Politicamente la partita è complessa e si gioca su vari fronti. La Cisgiordania è senz’altro uno dei più complessi. Dal 7 ottobre la situazione lì è degenerata tanto in termini economici che politici e militari. Le continue incursioni dei coloni israeliani stanno determinando una situazione da “terra di nessuno”, senza regole, senza diritto, dove l’ha vinta chi spara per primo e più forte.

Restringendo ancor di più il cerchio da tutti i fronti si guarda a Gerusalemme. Senza pace a Gerusalemme non ci sarà mai pace in tutto il Medio Oriente. Anni fa lei mi disse che «la guerra a Gerusalemme è una guerra immobiliare, si combatte per strappare un metro quadro»; ma intanto l’infiltrazione ebraica nella città vecchia e nella parte est procede senza interruzioni.

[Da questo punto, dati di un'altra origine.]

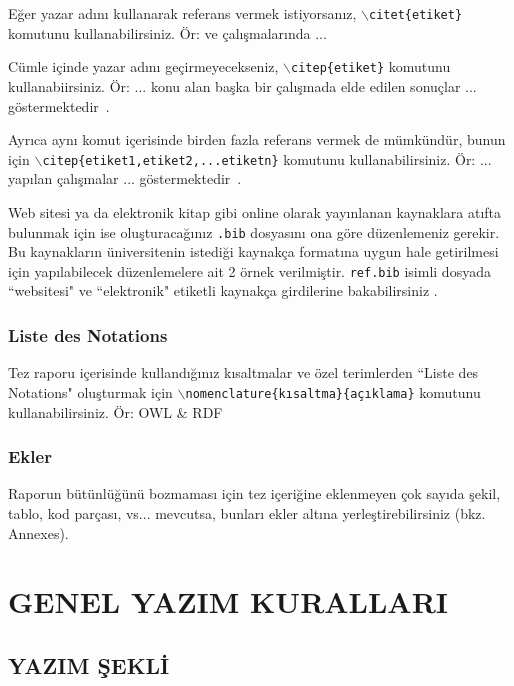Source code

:Eğer yazar adını kullanarak referans vermek istiyorsanız, $\backslash$\texttt{citet\{etiket\}} komutunu kullanabilirsiniz. Ör: \citet{konf-bildirisi1} ve \citet{makale2} çalışmalarında ... 

Cümle içinde yazar adını geçirmeyecekseniz, $\backslash$\texttt{citep\{etiket\}} komutunu kullanabiirsiniz.  Ör: ... konu alan başka bir çalışmada elde edilen sonuçlar ... göstermektedir~\citep{makale1}.

Ayrıca aynı komut içerisinde birden fazla referans vermek de mümkündür, bunun için $\backslash$\texttt{citep\{etiket1,etiket2,...etiketn\}} komutunu kullanabilirsiniz. Ör: ... yapılan çalışmalar ... göstermektedir~\citep{kitap1,kitapbolumu1,kitap2,tez1}.

Web sitesi ya da elektronik kitap gibi online olarak yayınlanan kaynaklara atıfta bulunmak için ise oluşturacağınız \texttt{.bib} dosyasını ona göre düzenlemeniz gerekir. Bu kaynakların üniversitenin istediği kaynakça formatına uygun hale getirilmesi için yapılabilecek düzenlemelere ait 2 örnek verilmiştir. \texttt{ref.bib} isimli dosyada ``websitesi" ve ``elektronik" etiketli kaynakça girdilerine bakabilirsiniz \citep{elektronik,websitesi}. 

\subsection{Liste des Notations}
Tez raporu içerisinde kullandığınız kısaltmalar ve özel terimlerden ``Liste des Notations" oluşturmak için $\backslash$\texttt{nomenclature\{kısaltma\}\{açıklama\}} komutunu kullanabilirsiniz. Ör:  OWL \& RDF  

\subsection{Ekler}
Raporun bütünlüğünü bozmaması için tez içeriğine eklenmeyen çok sayıda şekil, tablo, kod parçası, vs... mevcutsa, bunları ekler altına yerleştirebilirsiniz (bkz. Annexes).





\chapter{GENEL YAZIM KURALLARI}
\thispagestyle{empty} %

\section{YAZIM ŞEKLİ}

È così. Gerusalemme è la cartina tornasole del conflitto non solo in Terra Santa ma in Medio Oriente in generale. Gerusalemme è il cuore di tutto, nel bene e nel male.

La Knesset ha anche formalmente archiviato la soluzione dei “due Stati” e Netanyahu ha definito gli accordi di Oslo un errore nella storia di Israele. C’è una sola espressione che Netanyahu e Sinwar condividono: entrambi reclamano la propria giurisdizione esclusiva “dal fiume al mare”, senza alcuno spazio per l’altro. I “due popoli in due Stati” ha ancora una sua praticabilità oggi?

Ci sono problemi che hanno soluzioni e problemi che non hanno soluzioni. Realisticamente, in questo momento una soluzione al conflitto israelo-palestinese, che sia i “due popoli in due Stati” o “due nazioni in uno Stato” o quanto altro si immagini, semplicemente non c’è. Abbiamo bisogno di nuovi volti e di nuove prospettive. E ciò è un problema che non riguarda solo questa terra ma tutto il Medio Oriente, a cominciare, dopo le vicende delle ultime ore, dal Libano. Abbiamo bisogno di ripensare in maniera ampia tutto il contesto, e Gerusalemme che, ripeto, è il cuore della questione. Tutto il Medio Oriente ha bisogno di nuove leadership e nuove visioni. Solo dopo si potrà discutere degli assetti più congeniali a garantire la pace tra i popoli.

Lei, nel corso di quest’anno, ha dovuto anche viaggiare molto in Europa e in America. Quale percezione ha registrato delle comunità cristiane intorno al conflitto in corso?

Unità nel sostenere i cristiani di Terra Santa, ma per il resto molta confusione se non anche divisione. Si fa fatica a comprendere le ragioni del conflitto. D’altronde anche negli altri paesi la politica induce alla polarizzazione. Solo la voce di Papa Francesco si alza a lamentare la crisi di umanità che pervade questi nostri tristi tempi. E lo dico senza alcun orgoglio partigiano, ma con tanta pena nel cuore.